*Your instructions:* Please return the entries, omitting and altering nothing.

*Source material:*

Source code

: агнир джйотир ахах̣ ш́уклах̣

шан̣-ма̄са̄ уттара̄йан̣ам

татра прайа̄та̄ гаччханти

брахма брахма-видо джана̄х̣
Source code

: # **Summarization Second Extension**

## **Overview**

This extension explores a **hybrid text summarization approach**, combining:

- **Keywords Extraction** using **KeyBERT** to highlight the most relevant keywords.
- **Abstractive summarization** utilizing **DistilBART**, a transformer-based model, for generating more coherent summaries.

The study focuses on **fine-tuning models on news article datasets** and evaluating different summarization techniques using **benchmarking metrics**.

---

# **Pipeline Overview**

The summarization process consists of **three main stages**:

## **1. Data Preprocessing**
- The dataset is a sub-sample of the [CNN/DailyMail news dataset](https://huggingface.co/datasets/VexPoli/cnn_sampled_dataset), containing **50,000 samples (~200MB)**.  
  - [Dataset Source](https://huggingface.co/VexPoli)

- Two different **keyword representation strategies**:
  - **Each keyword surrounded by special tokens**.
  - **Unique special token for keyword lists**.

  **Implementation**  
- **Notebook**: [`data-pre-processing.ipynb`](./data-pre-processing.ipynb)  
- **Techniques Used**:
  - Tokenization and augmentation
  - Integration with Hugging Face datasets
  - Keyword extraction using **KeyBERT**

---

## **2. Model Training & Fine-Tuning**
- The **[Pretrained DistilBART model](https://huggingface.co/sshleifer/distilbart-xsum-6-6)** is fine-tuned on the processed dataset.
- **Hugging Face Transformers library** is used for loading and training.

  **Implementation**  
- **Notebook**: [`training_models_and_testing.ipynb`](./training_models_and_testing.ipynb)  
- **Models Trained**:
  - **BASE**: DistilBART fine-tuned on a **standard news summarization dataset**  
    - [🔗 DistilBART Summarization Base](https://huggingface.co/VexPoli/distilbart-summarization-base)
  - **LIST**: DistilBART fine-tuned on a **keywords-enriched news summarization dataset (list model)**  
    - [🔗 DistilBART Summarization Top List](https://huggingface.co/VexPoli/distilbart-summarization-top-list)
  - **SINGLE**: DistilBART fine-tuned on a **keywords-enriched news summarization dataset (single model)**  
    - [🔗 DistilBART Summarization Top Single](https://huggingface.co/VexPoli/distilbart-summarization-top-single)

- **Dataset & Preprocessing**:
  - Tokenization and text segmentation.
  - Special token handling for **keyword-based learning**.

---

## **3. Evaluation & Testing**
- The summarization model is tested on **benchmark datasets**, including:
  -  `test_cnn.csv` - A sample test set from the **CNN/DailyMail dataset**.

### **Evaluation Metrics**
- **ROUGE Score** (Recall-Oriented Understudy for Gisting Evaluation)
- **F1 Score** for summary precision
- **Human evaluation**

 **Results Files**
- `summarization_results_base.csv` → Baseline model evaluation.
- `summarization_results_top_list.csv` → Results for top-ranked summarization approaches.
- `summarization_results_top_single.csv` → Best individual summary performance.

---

*Written response:*
Source code

: агнир джйотир ахах̣ ш́уклах̣

шан̣-ма̄са̄ уттара̄йан̣ам

татра прайа̄та̄ гаччханти

брахма брахма-видо джана̄х̣
Source code

: # **Summarization Second Extension**

## **Overview**

This extension explores a **hybrid text summarization approach**, combining:

- **Keywords Extraction** using **KeyBERT** to highlight the most relevant keywords.
- **Abstractive summarization** utilizing **DistilBART**, a transformer-based model, for generating more coherent summaries.

The study focuses on **fine-tuning models on news article datasets** and evaluating different summarization techniques using **benchmarking metrics**.

---

# **Pipeline Overview**

The summarization process consists of **three main stages**:

## **1. Data Preprocessing**
- The dataset is a sub-sample of the [CNN/DailyMail news dataset](https://huggingface.co/datasets/VexPoli/cnn_sampled_dataset), containing **50,000 samples (~200MB)**.  
  - [Dataset Source](https://huggingface.co/VexPoli)

- Two different **keyword representation strategies**:
  - **Each keyword surrounded by special tokens**.
  - **Unique special token for keyword lists**.

  **Implementation**  
- **Notebook**: [`data-pre-processing.ipynb`](./data-pre-processing.ipynb)  
- **Techniques Used**:
  - Tokenization and augmentation
  - Integration with Hugging Face datasets
  - Keyword extraction using **KeyBERT**

---

## **2. Model Training & Fine-Tuning**
- The **[Pretrained DistilBART model](https://huggingface.co/sshleifer/distilbart-xsum-6-6)** is fine-tuned on the processed dataset.
- **Hugging Face Transformers library** is used for loading and training.

  **Implementation**  
- **Notebook**: [`training_models_and_testing.ipynb`](./training_models_and_testing.ipynb)  
- **Models Trained**:
  - **BASE**: DistilBART fine-tuned on a **standard news summarization dataset**  
    - [🔗 DistilBART Summarization Base](https://huggingface.co/VexPoli/distilbart-summarization-base)
  - **LIST**: DistilBART fine-tuned on a **keywords-enriched news summarization dataset (list model)**  
    - [🔗 DistilBART Summarization Top List](https://huggingface.co/VexPoli/distilbart-summarization-top-list)
  - **SINGLE**: DistilBART fine-tuned on a **keywords-enriched news summarization dataset (single model)**  
    - [🔗 DistilBART Summarization Top Single](https://huggingface.co/VexPoli/distilbart-summarization-top-single)

- **Dataset & Preprocessing**:
  - Tokenization and text segmentation.
  - Special token handling for **keyword-based learning**.

---

## **3. Evaluation & Testing**
- The summarization model is tested on **benchmark datasets**, including:
  -  `test_cnn.csv` - A sample test set from the **CNN/DailyMail dataset**.

### **Evaluation Metrics**
- **ROUGE Score** (Recall-Oriented Understudy for Gisting Evaluation)
- **F1 Score** for summary precision
- **Human evaluation**

 **Results Files**
- `summarization_results_base.csv` → Baseline model evaluation.
- `summarization_results_top_list.csv` → Results for top-ranked summarization approaches.
- `summarization_results_top_single.csv` → Best individual summary performance.

---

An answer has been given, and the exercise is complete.